=== Working data ===

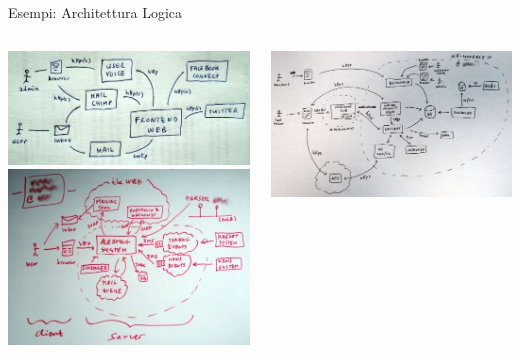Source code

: 	\begin{frame}{Esempi: Architettura Logica}
		\begin{columns}[T]
		    \begin{column}{.5\textwidth}
				\includegraphics[scale=0.13]{images/architecture-2}
				\\ \vspace*{0.2cm}
				\includegraphics[scale=0.135]{images/architecture-3}
		    \end{column}
		    \begin{column}{.5\textwidth}
				\includegraphics[scale=0.13]{images/architecture-5}

\end{column}
\end{columns}
\end{frame}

===

Task to carry out: Write out each entry exactly as given, omitting any picture.

Exercise output:
Source code

: 	\begin{frame}{Esempi: Architettura Logica}
		\begin{columns}[T]
		    \begin{column}{.5\textwidth}
				\includegraphics[scale=0.13]{images/architecture-2}
				\\ \vspace*{0.2cm}
				\includegraphics[scale=0.135]{images/architecture-3}
		    \end{column}
		    \begin{column}{.5\textwidth}
				\includegraphics[scale=0.13]{images/architecture-5}

\end{column}
\end{columns}
\end{frame}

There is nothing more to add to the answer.